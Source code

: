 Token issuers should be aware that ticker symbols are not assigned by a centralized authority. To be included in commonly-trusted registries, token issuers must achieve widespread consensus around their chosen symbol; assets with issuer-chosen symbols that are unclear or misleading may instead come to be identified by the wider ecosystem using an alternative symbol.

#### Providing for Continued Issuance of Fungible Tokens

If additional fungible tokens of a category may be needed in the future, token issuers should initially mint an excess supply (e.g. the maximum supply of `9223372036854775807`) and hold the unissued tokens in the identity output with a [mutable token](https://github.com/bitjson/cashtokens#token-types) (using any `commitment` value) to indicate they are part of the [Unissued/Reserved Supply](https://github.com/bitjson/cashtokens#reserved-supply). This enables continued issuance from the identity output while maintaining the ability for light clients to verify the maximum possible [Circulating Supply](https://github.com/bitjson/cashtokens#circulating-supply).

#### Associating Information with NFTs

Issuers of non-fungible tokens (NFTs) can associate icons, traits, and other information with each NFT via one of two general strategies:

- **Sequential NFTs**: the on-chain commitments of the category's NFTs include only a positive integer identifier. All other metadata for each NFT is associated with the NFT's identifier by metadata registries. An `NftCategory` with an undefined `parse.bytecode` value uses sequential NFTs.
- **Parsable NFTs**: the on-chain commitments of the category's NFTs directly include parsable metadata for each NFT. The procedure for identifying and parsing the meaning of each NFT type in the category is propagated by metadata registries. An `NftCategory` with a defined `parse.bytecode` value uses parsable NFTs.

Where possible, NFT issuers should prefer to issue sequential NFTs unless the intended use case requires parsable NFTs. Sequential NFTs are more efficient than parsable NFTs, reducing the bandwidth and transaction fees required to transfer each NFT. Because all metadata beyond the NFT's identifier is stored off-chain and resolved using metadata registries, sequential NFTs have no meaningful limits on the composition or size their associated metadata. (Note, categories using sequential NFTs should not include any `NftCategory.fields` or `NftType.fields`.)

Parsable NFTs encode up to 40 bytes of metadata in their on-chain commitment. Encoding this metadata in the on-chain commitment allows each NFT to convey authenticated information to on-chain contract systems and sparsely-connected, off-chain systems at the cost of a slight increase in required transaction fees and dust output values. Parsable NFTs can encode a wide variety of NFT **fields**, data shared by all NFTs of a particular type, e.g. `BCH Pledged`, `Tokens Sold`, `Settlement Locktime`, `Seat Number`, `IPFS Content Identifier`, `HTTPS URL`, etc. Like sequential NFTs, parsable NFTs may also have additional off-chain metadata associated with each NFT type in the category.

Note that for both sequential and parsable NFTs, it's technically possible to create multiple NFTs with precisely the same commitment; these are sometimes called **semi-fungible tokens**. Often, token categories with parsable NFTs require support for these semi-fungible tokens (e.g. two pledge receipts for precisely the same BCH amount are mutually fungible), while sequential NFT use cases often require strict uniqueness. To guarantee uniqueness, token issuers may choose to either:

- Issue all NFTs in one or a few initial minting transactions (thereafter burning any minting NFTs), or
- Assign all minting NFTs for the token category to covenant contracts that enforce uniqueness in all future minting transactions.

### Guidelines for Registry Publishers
################
(PROBLEM STATEMENT): Filter the data above by the word "minting" and copy every line that matches.

(ANSWER SECTION):
- Issue all NFTs in one or a few initial minting transactions (thereafter burning any minting NFTs), or
- Assign all minting NFTs for the token category to covenant contracts that enforce uniqueness in all future minting transactions.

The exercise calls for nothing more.